Flight of the Cuckoo: Hugo and Spermgate

Hyper feminist and male apologist Hugo Schwyzer recently let the blogosphere know that he had been party to a potential fraud involving the paternity of a child. The story goes like this…

  • Jill and Hugo are banging
  • Jill and Ted are banging
  • Jill gets pregnant with Alastair
  • Jill and Hugo decide not to tell Ted that Alastair might not be his
  • Ted and Jill get married, and Ted is as far as we know* never aware that Jill was has lied to him

While anyone rational would consider this flat-out dishonest, radical feminists (and make no mistake, Hugo is one of those) have managed to spin it in this way…

Now remember, these are people who believe that neither Ted or Hugo deserved any say at all in Jill’s decision to abort or carry the pregnancy.

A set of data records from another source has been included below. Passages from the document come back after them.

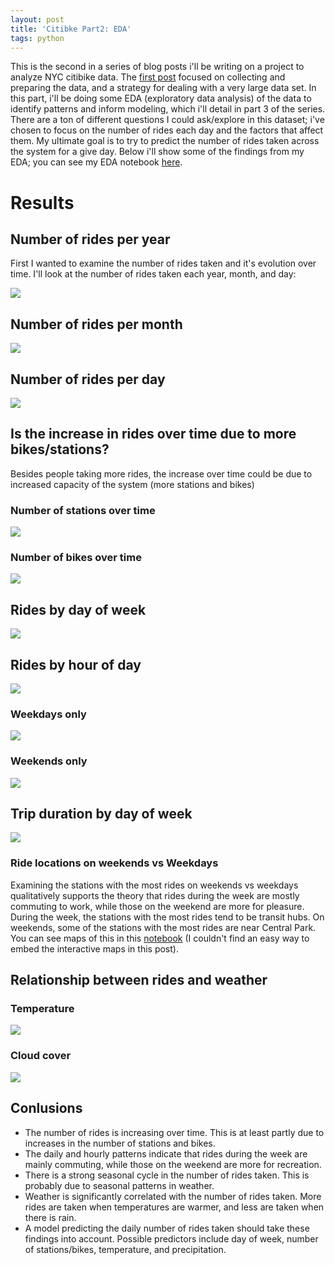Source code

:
 ```yaml
---
layout: post
title: 'Citibke Part2: EDA'
tags: python
---
```

This is the second in a series of blog posts i'll be writing on a project to analyze NYC citibike data. The [first post]() focused on collecting and preparing the data, and a strategy for dealing with a very large data set. In this part, i'll
be doing some EDA (exploratory data analysis) of the data to identify patterns and inform modeling, which i'll detail in part 3 of the series. There are a ton of different questions I could ask/explore in this dataset; i've chosen to focus on the number of rides each day and the factors that affect them. My ultimate goal is to try to predict the number of rides taken across the system for a give day. Below i'll show some of the findings from my EDA; you can see my EDA notebook [here](https://github.com/andypicke/NYC_citibike/blob/master/citibike_EDA.ipynb).

# Results

## Number of rides per year
First I wanted to examine the number of rides taken and it's evolution over time. I'll look at the number of rides taken each year, month, and day:

![](/images/Citibike/rides_per_year.png)

## Number of rides per month

![](/images/Citibike/rides_per_month.png)

## Number of rides per day

![](/images/Citibike/rides_per_day.png)<!-- -->

## Is the increase in rides over time due to more bikes/stations?
Besides people taking more rides, the increase over time could be due to increased capacity of the system (more stations and bikes)

### Number of stations over time

![](/images/Citibike/stations_vs_time.png)

### Number of bikes over time

![](/images/Citibike/.png)


## Rides by day of week

![](/images/Citibike/rides_per_dayofweek.png)

## Rides by hour of day

![](/images/Citibike/.png)

### Weekdays only

![](/images/Citibike/rides_per_hour_weekdays.png)

### Weekends only

![](/images/Citibike/rides_per_hour_weekend.png)

## Trip duration by day of week

![](/images/Citibike/.png)

### Ride locations on weekends vs Weekdays

Examining the stations with the most rides on weekends vs weekdays qualitatively supports the theory that rides during the week are mostly commuting to work, while those on the weekend are more for pleasure. During the week, the stations with the most rides tend to be transit hubs. On weekends, some of the stations with the most rides are near Central Park. You can see maps of this in this [notebook]() (I couldn't find an easy way to embed the interactive maps in this post).


## Relationship between rides and weather

### Temperature
![](/images/Citibike/.png)

### Cloud cover
![](/images/Citibike/.png)

## Conlusions
* The number of rides is increasing over time. This is at least partly due to increases in the number of stations and bikes.
* The daily and hourly patterns indicate that rides during the week are mainly commuting, while those on the weekend are more for recreation.
* There is a strong seasonal cycle in the number of rides taken. This is probably due to seasonal patterns in weather.
* Weather is significantly correlated with the number of rides taken. More rides are taken when temperatures are warmer, and less are taken when there is rain.
* A model predicting the daily number of rides taken should take these findings into account. Possible predictors include day of week, number of stations/bikes, temperature, and precipitation.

So in the end here is what we are left with.

Jill is the sole ethical arbiter of whether Alistair is born and also gets to decide who she wants to portray as the father even if she lies or withholds information to do so.

The whole thing casts a sharp light on the ethical game of double standards that are at work surrounding abortion and paternity. If you read the comments you will find more than one allusion to the idea that a male makes his last conscious choice about whether or not he is willing to be the father of a child when he has sex with a woman. In that moment he is, in theory, accepting “the consequences”.  Now, the argument that a possible pregnancy is one of “the consequences” of sex and that the potential parents have made the choice once and for all at that time is universally met with derision by the pro-choice crowd whenever it comes up in relation to women. They insist and demand that such thinking is barbaric and in essence punishes a woman for being sexual**.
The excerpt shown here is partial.